📝 Update docs cf. DROP-PRE-BLANK and SUGGESTWF working like SUGGEST

unhammer · unhammer · commit 39fd20c990b8 · 2025-05-05T19:55:34.000+02:00
diff --git a/README.md b/README.md
@@ -1092,7 +1092,7 @@ Then you can first of all turn that blanktag tag into an error tag with
 
 Now, we could just suggest a wordform on the comma and call it a day:
 
-    COPY ("<, >" SUGGESTWF) TARGET ("," &no-space-after-punct-mark) ;
+    COPY ("<, >"S SUGGESTWF) TARGET ("," &no-space-after-punct-mark) ;
 
 but that will
 
@@ -1120,37 +1120,18 @@ word is a "link" word. In the above rules,
 -   The `RIGHT` relation says that this is one big error, not two
     separate ones.
 
-Then we can add a suggestion that puts a space between the forms:
-
-    COPY:no-space-after-punct ("<$1 $2>"v SUGGESTWF)
-        TARGET ("<(.*)>"r &no-space-after-punct-mark)
-        IF (1 ("<(.*)>"r))
-           (NOT 0 (co&no-space-after-punct-mark))
-        ;
-
-This uses vislcg3's [variable strings / varstrings](http://beta.visl.sdu.dk/cg3/chunked/tags.html#variable-strings) to create the
-wordform suggestion from two regular expression strings matching the
-wordforms of the two cohorts. Note that the `$1` and `$2` refer to the
-first and second regex groups as they appear in the rule, not as they
-appear in the sentence. If the rule referred to the preceding word
-with `(-1 ("<(.*)>"r))`, you'd probably want the suggestion to be `<$2
-$1>`.
-
-We don't put a suggestion-tag on the `co&` cohort (here the word
-`<ja>`), which would lead to some strange suggestions since it is
-already part of the suggestion-tag on the comma `<,>` cohort. See
-[How underlines and replacements are built](#orgb25740d) for more
-on the relationship between `SUGGESTWF` and replacements.

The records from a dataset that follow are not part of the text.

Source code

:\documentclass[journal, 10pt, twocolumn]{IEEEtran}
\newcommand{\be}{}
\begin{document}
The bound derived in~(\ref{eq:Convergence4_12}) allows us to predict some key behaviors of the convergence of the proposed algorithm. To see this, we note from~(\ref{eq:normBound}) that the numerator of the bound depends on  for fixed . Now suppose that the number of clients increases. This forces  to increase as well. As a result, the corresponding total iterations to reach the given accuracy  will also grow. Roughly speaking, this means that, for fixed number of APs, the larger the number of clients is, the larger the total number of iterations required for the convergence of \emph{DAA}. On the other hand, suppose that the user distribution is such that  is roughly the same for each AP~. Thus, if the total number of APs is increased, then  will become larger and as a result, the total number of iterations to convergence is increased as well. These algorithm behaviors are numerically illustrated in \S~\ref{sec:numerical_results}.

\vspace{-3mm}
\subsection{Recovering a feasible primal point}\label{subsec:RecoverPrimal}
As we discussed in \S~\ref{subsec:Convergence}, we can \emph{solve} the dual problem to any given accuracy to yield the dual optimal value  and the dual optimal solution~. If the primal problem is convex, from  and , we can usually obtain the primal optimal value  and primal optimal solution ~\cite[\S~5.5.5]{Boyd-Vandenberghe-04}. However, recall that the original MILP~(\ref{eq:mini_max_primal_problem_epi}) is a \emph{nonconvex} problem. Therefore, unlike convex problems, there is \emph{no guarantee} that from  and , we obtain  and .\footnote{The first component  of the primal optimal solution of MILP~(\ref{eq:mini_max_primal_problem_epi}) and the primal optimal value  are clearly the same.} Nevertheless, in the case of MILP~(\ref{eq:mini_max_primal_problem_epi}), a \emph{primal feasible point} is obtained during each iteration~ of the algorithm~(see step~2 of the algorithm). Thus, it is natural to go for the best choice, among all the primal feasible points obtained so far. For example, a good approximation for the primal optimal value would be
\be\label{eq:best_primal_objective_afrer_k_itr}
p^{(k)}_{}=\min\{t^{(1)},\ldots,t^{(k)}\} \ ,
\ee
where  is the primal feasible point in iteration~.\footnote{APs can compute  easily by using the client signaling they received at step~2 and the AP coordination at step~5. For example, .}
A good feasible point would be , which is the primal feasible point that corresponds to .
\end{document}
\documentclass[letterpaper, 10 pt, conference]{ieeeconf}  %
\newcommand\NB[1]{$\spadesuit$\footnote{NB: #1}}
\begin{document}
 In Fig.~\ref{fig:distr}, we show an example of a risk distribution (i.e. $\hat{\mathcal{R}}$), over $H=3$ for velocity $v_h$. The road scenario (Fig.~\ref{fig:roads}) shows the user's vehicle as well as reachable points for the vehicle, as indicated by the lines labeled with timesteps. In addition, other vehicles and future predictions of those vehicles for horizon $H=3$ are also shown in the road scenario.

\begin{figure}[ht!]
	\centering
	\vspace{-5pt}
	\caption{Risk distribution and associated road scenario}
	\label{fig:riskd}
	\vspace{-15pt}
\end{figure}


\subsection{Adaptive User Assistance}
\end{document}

+We don't have to change the SUGGESTWF reading – `divvun-suggest` knows
+how to extend the underline.
 
 Now the output is
 
     "<3>"
             "3" Num Arab Sg Loc Attr @HNOUN
             "3" Num Arab Sg Nom @HNOUN
             "3" Num Arab Sg Ill Attr @HNOUN
-    "<,>"
+    "<,>"	,ja	→	, ja
             "," CLB <NoSpaceAfterPunctMark> &no-space-after-punct-mark ID:3 R:RIGHT:4
-            "," CLB <NoSpaceAfterPunctMark> "<, ja>" &no-space-after-punct-mark SUGGESTWF ID:3 R:RIGHT:4
+            "," CLB <NoSpaceAfterPunctMark> "<, >" &no-space-after-punct-mark SUGGESTWF ID:3 R:RIGHT:4
     "<ja>"
             "ja" CC @CNP co&no-space-after-punct-mark ID:4
 
@@ -1209,6 +1190,16 @@ Now we get:
 which should end up as a nice error message, suggestion and
 underline in the UI.
 
+## Creating suggestions using regex capture groups
+
+Some rules have suggestions like `VSTR:"$1$2"S` along with regex
+matches like `(0 ("<(.*)>"r) LINK -1 ("<(.*)>"r))` this uses VISL
+CG3's [variable strings / varstrings](http://beta.visl.sdu.dk/cg3/chunked/tags.html#variable-strings)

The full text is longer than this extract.